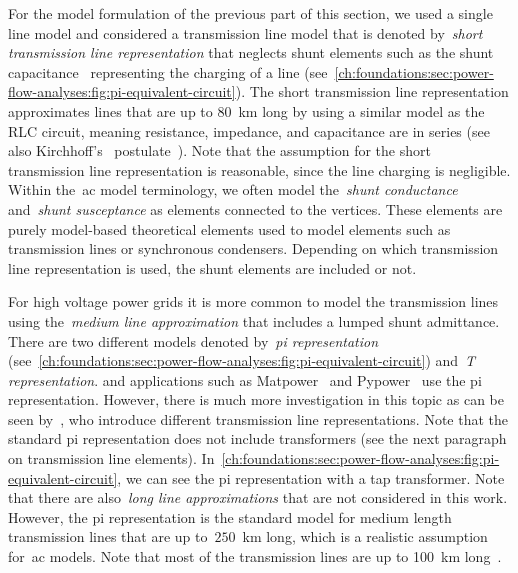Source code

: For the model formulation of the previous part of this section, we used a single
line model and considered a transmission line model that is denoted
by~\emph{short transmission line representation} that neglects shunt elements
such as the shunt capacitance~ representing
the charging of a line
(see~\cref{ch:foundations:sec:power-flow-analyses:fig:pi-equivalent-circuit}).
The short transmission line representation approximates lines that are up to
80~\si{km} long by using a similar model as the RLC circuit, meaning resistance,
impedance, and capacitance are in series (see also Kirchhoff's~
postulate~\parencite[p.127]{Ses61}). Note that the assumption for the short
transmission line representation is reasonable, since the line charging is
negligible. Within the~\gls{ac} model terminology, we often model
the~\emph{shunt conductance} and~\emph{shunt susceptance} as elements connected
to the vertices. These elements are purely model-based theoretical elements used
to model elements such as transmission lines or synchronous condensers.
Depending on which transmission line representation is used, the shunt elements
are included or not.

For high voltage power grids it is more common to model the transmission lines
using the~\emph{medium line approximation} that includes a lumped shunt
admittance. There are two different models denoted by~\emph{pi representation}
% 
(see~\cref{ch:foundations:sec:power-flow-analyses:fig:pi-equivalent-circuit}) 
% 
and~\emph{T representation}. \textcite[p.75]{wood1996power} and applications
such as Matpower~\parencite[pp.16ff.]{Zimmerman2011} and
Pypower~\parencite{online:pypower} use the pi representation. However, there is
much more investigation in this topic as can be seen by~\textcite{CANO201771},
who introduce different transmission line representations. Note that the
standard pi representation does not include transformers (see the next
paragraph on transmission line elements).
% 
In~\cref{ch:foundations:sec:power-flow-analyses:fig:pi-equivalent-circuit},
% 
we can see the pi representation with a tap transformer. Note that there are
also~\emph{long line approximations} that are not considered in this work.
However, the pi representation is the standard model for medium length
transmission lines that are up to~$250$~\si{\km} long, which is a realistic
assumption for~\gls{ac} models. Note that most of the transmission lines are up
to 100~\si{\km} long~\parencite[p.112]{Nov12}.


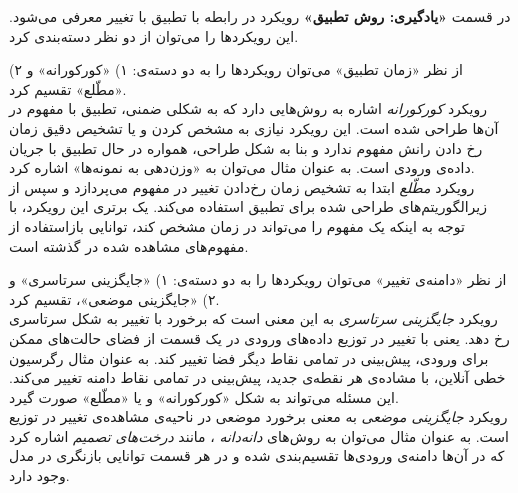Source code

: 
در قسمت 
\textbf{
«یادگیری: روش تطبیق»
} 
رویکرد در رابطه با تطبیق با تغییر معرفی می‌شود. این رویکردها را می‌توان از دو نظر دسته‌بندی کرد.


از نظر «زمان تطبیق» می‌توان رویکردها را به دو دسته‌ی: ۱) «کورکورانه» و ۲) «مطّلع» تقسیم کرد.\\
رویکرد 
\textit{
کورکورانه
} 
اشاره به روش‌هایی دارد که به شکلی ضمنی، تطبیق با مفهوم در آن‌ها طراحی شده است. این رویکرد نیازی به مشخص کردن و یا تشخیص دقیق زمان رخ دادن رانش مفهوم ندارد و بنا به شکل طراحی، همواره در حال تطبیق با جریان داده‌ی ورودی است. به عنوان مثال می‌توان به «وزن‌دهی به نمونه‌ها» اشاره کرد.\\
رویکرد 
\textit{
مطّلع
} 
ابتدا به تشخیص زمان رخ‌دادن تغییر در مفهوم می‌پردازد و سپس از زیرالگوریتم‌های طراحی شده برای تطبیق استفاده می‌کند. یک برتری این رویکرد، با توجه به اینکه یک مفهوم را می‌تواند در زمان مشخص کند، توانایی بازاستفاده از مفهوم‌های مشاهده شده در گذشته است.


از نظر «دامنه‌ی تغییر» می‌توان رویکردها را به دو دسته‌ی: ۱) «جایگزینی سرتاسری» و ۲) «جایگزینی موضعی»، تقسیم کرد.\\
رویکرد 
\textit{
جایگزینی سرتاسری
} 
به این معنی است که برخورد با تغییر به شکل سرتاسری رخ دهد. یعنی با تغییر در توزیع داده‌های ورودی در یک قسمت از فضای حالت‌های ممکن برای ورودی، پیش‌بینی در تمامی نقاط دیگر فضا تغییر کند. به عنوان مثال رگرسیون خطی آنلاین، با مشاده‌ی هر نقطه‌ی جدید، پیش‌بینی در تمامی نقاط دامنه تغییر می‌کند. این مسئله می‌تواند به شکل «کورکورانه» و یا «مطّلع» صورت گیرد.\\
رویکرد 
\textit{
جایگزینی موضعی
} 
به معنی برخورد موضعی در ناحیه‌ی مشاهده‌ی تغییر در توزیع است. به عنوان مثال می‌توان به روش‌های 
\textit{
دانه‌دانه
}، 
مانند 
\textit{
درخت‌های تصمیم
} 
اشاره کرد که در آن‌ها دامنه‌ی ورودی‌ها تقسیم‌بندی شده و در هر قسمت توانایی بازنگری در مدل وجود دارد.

···

# Problem requirements
Of the lines above, copy each one that contains the word "analyses".

# Output for this task
(see~\cref{ch:foundations:sec:power-flow-analyses:fig:pi-equivalent-circuit}).
(see~\cref{ch:foundations:sec:power-flow-analyses:fig:pi-equivalent-circuit}) 
In~\cref{ch:foundations:sec:power-flow-analyses:fig:pi-equivalent-circuit},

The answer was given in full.